In today’s digital world, it’s easy for just about anyone to create a mobile app or write software, thanks to Java, JavaScript, Python, and other programming languages.

But that wasn’t always the case. Because the primary language of computers is binary code, early programmers used punch cards to instruct computers what tasks to complete. Each hole represented a single binary digit.

That changed in 1952 with the A-0 compiler, a series of specifications that automatically translates high-level languages such as English into machine-readable binary code.

The compiler, now an IEEE Milestone, was developed by Grace Hopper, who worked as a senior mathematician at the Eckert-Mauchly Computer Corp., now part of Unisys, in Philadelphia.

IEEE Fellow’s innovation allowed programmers to write code faster and easier using English commands. For her, however, the most important outcome was the influence it had on the development of modern programming languages, making writing code more accessible to everyone, according to a Penn Engineering Today article.

The dedication of the A-0 compiler as an IEEE Milestone was held in Philadelphia on 7 May at the University of Pennsylvania. That’s where the Eckert-Mauchly Computer Corp. got its start.

“This milestone celebrates the first step of applying computers to automate the tedious portions of their own programming,” André DeHon, professor of electrical systems, engineering, and computer science, said at the dedication ceremony.

Eliminating the punch-card system

To program a computer, early technicians wrote out tasks in assembly language—a human-readable way to write machine code, which is made up of binary numbers. They then manually translated the assembly language into machine code and punched holes representing the binary digits into cards, according to a Medium article on the method. The cards were fed into a machine that read the holes and input the data into the computer.

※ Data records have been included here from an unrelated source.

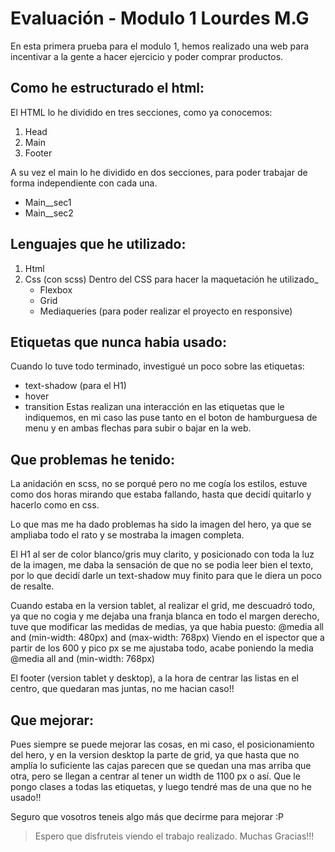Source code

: 
# Evaluación - Modulo 1 Lourdes M.G

En esta primera prueba para el modulo 1, hemos realizado una web para incentivar a la gente a hacer ejercicio y poder comprar productos.

## Como he estructurado el html:
El HTML lo he dividido en tres secciones, como ya conocemos:
1. Head
2. Main
3. Footer

A su vez el main lo he dividido en dos secciones, para poder trabajar de forma independiente con cada una.
* Main__sec1
* Main__sec2

## Lenguajes que he utilizado:
1. Html
2. Css (con scss)
   Dentro del CSS para hacer la maquetación he utilizado_
   * Flexbox
   * Grid
   * Mediaqueries (para poder realizar el proyecto en responsive)

## Etiquetas que nunca habia usado:
Cuando lo tuve todo terminado, investigué un poco sobre las etiquetas:
* text-shadow (para el H1)
* hover 
* transition
Estas realizan una interacción en las etiquetas que le indiquemos, en mi caso las puse tanto en el boton de hamburguesa de menu y en ambas flechas para subir o bajar en la web.

## Que problemas he tenido:
La anidación en scss, no se porqué pero no me cogía los estilos, estuve como dos horas mirando que estaba fallando, hasta que decidí quitarlo y hacerlo como en css.

Lo que mas me ha dado problemas ha sido la imagen del hero, ya que se ampliaba todo el rato y se mostraba la imagen completa.

El H1 al ser de color blanco/gris muy clarito, y posicionado con toda la luz de la imagen, me daba la sensación de que no se podia leer bien el texto, por lo que decidí darle un text-shadow muy finito para que le diera un poco de resalte.

Cuando estaba en la version tablet, al realizar el grid, me descuadró todo, ya que no cogia y me dejaba una franja blanca en todo el margen derecho, tuve que modificar las medidas de medias, ya que habia puesto:
@media all and (min-width: 480px) and (max-width: 768px)
Viendo en el ispector que a partir de los 600 y pico px se me ajustaba todo, acabe poniendo la media @media all and (min-width: 768px)

El footer (version tablet y desktop), a la hora de centrar las listas en el centro, que quedaran mas juntas, no me hacian caso!!

## Que mejorar:
Pues siempre se puede mejorar las cosas, en mi caso, el posicionamiento del hero, y en la version desktop la parte de grid, ya que hasta que no amplía lo suficiente las cajas parecen que se quedan una mas arriba que otra, pero se llegan a centrar al tener un width de 1100 px o así.
Que le pongo clases a todas las etiquetas, y luego tendré mas de una que no he usado!!

Seguro que vosotros teneis algo más que decirme para mejorar :P


> Espero que disfruteis viendo el trabajo realizado. Muchas Gracias!!!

The punch-card system was laborious; it could take days to complete a task. The cards couldn’t be used with even a slight defect such as a bent corner. The method also had a high risk of human error.

After leading the development of the Electronic Numerical Integrator and Computer (ENIAC) at Penn, computer scientists J. Presper Eckert and John W. Mauchly set about creating a replacement for punch cards. ENIAC was built to improve the accuracy of U.S. artillery during World War II, but the two men wanted to develop computers for commercial applications, according to a Pennsylvania Center for the Book article.

The machine they designed was the first known large-scale electronic computer, the Universal Automatic, or UNIVAC I. Hopper was on its development team.

UNIVAC I used 6,103 vacuum tubes and took up a 33-square-meter room. The machine had a memory unit. Instead of punch cards, the computer used magnetic tape to input data. The tapes, which could hold audio, video, and written data, were up to 457 meters long. Unlike previous computers, the UNIVAC I had a keyboard so an operator could input commands, according to the Pennsylvania Center for the Book article.

“This milestone celebrates the first step of applying computers to automate the tedious portions of their own programming.” —André DeHon

Technicians still had to manually feed instructions into the computer, however, to run any new program.

That time-consuming process led to errors because “programmers are lousy copyists,” Hopper said in a speech for the Association for Computing Machinery. “It was amazing how many times a 4 would turn into a delta, which was our space symbol, or into an A. Even B’s turned into 13s.”

According to a Hidden Heroes article, Hopper had an idea for simplifying programming: Have the computer translate English to machine code.

She was inspired by computer scientist Betty Holberton’s sort/merge generator and Mauchly’s Short Code. Holberton is one of six women who programmed the ENIAC to calculate artillery trajectories in seconds, and she worked alongside Hopper on the UNIVAC I. Her sort/merge program, invented in 1951 for the UNIVAC I, handled the large data files stored on magnetic tapes. Hopper defined the sort/merge program as the first version of virtual memory because it made use of overlays automatically without being directed to by the programmer, according to a Stanford presentation about programming languages. The Short Code, which was developed in the 1940s, allowed technicians to write programs using brief sequences of English words corresponding directly to machine code instructions. It bridged the gap between human-readable code and machine-executable instructions.

“I think the first step to tell us that we could actually use a computer to write programs was the sort/merge generator,” Hopper said in the presentation. “And Short Code was the first step in moving toward something which gave a programmer the actual power to write a program in a language which bore no resemblance whatsoever to the original machine code.”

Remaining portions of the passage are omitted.